### Records for the exercise:
········

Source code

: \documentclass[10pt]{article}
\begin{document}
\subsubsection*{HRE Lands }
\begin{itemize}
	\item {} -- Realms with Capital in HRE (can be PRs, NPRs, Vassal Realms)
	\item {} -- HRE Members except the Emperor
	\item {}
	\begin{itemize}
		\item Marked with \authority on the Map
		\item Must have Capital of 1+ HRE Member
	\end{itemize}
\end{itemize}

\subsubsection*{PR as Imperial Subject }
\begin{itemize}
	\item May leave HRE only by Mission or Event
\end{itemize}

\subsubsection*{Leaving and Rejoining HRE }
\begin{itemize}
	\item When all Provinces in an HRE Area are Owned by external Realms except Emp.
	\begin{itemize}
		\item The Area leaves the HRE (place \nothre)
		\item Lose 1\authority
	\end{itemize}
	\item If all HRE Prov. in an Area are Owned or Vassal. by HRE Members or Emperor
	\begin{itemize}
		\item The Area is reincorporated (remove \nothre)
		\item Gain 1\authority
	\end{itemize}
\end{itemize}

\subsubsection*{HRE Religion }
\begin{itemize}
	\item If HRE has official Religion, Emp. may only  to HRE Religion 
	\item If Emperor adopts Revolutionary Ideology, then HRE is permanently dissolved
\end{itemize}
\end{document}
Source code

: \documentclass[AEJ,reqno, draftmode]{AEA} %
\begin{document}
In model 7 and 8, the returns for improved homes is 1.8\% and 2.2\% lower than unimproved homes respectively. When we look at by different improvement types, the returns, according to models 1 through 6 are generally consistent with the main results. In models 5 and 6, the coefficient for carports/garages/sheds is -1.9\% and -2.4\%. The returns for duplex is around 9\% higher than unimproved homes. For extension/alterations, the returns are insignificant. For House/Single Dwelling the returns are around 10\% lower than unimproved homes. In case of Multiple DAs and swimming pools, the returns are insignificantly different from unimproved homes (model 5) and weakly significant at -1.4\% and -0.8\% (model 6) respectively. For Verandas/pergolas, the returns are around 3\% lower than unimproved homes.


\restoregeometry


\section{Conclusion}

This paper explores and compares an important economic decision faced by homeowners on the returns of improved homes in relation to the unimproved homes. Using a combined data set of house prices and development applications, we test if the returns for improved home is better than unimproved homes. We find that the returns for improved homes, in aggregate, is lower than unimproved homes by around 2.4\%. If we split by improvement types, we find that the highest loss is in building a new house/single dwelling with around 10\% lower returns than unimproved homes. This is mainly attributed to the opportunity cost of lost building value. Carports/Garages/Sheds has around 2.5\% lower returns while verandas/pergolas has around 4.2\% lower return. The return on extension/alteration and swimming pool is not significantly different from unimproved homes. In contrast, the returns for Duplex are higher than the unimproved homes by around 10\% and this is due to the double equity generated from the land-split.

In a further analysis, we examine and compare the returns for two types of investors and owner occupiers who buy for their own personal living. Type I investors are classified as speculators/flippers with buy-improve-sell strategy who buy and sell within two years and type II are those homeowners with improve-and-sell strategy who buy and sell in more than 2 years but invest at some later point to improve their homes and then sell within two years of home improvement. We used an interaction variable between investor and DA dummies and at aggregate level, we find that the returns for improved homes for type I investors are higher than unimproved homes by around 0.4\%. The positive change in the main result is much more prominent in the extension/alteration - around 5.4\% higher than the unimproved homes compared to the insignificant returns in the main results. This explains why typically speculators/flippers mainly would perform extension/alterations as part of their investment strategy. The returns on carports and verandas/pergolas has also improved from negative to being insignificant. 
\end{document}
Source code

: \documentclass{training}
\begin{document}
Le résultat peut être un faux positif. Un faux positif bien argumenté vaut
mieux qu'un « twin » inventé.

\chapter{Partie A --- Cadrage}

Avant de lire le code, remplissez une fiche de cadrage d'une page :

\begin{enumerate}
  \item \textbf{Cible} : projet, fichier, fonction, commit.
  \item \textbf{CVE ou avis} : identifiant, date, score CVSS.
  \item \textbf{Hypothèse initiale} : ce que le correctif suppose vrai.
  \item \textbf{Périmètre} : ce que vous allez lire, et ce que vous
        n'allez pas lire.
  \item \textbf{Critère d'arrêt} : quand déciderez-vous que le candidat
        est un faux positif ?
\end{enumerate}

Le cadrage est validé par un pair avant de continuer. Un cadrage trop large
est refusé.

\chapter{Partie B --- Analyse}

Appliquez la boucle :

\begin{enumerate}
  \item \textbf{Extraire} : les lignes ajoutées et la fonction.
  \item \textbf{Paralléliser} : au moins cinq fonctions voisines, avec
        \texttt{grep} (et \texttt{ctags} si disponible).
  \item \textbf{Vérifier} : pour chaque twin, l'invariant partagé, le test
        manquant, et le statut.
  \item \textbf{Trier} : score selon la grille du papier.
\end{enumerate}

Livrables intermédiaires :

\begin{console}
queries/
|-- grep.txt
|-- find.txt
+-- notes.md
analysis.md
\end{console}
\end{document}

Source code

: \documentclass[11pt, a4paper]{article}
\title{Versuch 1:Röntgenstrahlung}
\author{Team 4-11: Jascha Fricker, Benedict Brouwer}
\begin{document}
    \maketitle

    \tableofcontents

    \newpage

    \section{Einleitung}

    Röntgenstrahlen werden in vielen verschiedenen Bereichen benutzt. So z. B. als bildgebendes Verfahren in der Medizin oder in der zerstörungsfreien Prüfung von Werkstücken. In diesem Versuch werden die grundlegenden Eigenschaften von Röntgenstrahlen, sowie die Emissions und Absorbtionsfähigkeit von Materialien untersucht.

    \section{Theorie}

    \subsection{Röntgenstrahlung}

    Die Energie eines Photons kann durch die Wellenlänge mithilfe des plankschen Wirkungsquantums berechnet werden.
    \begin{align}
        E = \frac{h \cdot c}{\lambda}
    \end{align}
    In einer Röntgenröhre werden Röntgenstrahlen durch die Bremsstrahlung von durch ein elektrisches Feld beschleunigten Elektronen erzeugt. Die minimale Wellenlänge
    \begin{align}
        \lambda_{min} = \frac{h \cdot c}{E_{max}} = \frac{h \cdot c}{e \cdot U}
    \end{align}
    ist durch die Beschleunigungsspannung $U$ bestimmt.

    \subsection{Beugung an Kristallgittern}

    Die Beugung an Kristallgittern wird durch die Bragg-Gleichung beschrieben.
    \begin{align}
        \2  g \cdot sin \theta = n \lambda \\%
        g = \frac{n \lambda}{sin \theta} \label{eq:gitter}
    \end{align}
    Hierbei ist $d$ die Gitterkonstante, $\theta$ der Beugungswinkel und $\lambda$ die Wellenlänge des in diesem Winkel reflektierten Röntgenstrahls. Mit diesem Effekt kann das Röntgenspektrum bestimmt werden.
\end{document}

········

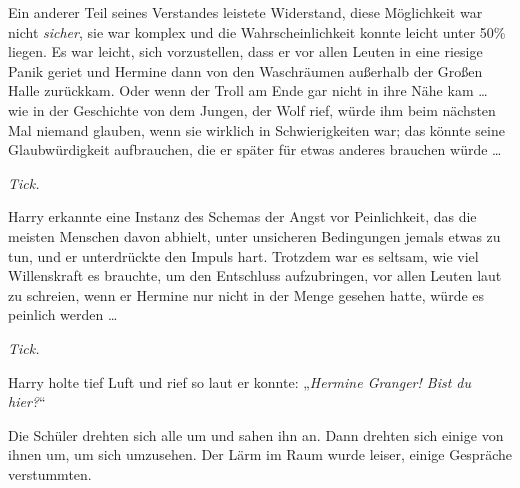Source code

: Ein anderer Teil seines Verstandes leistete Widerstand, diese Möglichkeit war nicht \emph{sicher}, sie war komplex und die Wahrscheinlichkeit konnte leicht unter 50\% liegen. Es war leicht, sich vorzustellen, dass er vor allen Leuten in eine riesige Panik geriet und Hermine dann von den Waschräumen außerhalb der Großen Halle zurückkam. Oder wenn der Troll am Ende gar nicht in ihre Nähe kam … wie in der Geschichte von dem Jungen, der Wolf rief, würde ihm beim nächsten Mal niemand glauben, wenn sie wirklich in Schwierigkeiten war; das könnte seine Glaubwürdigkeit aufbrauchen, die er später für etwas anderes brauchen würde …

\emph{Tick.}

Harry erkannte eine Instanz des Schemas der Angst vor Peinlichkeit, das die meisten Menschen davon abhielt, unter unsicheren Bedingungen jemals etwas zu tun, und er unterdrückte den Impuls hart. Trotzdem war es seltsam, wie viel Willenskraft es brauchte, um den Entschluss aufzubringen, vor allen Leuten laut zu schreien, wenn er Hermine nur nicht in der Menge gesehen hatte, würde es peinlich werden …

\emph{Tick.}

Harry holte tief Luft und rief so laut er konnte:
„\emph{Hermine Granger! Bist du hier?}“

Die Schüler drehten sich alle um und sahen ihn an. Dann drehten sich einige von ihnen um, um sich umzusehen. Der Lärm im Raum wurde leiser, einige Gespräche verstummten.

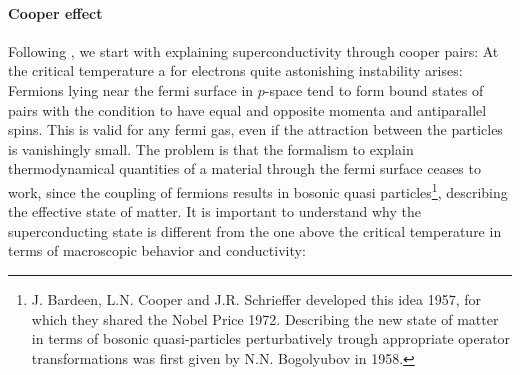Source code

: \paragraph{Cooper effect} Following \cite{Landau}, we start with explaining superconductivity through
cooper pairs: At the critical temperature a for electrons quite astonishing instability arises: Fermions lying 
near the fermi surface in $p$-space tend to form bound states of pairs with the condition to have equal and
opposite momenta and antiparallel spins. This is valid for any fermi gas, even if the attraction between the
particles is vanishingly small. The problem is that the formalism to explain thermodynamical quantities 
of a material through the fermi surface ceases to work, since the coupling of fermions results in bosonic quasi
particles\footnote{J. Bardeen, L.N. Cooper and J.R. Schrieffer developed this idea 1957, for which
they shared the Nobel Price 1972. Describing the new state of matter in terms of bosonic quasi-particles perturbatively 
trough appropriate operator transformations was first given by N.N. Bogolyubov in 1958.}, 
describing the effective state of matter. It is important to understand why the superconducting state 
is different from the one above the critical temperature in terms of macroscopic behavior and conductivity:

········

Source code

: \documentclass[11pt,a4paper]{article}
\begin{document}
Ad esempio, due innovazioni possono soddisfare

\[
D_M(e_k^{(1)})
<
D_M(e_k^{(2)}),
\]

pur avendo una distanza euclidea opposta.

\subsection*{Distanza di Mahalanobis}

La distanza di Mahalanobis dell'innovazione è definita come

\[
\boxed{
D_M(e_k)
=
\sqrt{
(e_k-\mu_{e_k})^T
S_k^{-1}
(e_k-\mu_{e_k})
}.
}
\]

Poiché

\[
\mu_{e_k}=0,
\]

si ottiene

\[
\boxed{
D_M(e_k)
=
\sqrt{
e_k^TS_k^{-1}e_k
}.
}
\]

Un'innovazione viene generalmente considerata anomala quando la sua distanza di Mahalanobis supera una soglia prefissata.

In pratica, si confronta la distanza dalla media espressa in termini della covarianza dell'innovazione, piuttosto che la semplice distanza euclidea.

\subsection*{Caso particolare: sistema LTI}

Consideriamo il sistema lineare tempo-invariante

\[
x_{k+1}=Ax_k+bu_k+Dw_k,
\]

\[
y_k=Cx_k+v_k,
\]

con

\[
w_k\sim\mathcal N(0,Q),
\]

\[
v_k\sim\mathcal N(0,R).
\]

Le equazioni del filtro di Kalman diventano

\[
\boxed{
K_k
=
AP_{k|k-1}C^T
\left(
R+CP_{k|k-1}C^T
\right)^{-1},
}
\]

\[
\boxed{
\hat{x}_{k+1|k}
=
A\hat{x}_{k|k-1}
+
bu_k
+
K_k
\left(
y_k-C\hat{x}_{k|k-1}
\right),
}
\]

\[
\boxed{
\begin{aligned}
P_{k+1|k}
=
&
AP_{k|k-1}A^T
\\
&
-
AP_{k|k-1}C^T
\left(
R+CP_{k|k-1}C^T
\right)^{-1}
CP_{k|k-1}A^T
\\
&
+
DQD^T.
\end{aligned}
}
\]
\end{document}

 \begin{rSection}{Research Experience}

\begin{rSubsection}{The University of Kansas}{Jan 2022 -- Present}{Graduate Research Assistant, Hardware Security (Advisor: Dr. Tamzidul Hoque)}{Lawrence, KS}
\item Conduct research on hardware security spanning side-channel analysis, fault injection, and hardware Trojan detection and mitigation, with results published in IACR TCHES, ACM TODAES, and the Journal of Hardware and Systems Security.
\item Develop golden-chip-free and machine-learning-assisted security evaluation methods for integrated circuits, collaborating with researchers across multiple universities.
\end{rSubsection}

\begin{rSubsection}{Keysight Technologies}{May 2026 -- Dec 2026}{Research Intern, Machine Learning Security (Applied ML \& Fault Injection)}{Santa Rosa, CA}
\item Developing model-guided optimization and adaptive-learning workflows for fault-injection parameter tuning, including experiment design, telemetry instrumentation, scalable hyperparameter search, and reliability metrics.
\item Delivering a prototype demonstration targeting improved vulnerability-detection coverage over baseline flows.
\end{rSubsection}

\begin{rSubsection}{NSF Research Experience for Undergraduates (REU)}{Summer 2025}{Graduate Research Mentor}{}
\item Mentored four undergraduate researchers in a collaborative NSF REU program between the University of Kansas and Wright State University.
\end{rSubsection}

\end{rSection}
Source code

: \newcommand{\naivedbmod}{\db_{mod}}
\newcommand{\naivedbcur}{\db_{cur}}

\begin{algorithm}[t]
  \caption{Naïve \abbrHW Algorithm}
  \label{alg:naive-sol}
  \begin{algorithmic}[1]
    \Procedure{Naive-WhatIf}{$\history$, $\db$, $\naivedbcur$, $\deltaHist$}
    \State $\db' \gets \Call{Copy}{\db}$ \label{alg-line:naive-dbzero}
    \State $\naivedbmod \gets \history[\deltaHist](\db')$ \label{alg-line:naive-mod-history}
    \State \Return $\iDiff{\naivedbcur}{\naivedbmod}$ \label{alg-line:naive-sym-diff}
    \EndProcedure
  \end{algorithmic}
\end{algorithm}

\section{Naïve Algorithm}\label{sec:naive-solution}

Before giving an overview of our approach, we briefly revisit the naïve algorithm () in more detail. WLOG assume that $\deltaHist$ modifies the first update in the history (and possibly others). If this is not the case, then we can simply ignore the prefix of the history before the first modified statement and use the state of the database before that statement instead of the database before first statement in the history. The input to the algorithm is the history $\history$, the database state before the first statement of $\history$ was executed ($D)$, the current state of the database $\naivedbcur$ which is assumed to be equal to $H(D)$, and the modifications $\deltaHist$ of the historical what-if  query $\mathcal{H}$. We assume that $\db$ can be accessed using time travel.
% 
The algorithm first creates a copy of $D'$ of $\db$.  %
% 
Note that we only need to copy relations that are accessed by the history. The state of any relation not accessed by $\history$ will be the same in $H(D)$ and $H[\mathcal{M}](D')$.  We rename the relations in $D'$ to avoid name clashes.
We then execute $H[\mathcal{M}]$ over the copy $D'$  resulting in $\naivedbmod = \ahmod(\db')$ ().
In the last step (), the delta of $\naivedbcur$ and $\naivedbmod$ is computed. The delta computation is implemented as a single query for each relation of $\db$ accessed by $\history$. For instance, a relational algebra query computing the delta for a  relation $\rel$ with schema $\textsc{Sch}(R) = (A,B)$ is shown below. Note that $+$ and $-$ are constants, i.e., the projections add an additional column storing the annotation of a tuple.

········

Please return every line from the material above where the string "nicht" occurs.

### Response:
: Ein anderer Teil seines Verstandes leistete Widerstand, diese Möglichkeit war nicht \emph{sicher}, sie war komplex und die Wahrscheinlichkeit konnte leicht unter 50\% liegen. Es war leicht, sich vorzustellen, dass er vor allen Leuten in eine riesige Panik geriet und Hermine dann von den Waschräumen außerhalb der Großen Halle zurückkam. Oder wenn der Troll am Ende gar nicht in ihre Nähe kam … wie in der Geschichte von dem Jungen, der Wolf rief, würde ihm beim nächsten Mal niemand glauben, wenn sie wirklich in Schwierigkeiten war; das könnte seine Glaubwürdigkeit aufbrauchen, die er später für etwas anderes brauchen würde …
Harry erkannte eine Instanz des Schemas der Angst vor Peinlichkeit, das die meisten Menschen davon abhielt, unter unsicheren Bedingungen jemals etwas zu tun, und er unterdrückte den Impuls hart. Trotzdem war es seltsam, wie viel Willenskraft es brauchte, um den Entschluss aufzubringen, vor allen Leuten laut zu schreien, wenn er Hermine nur nicht in der Menge gesehen hatte, würde es peinlich werden …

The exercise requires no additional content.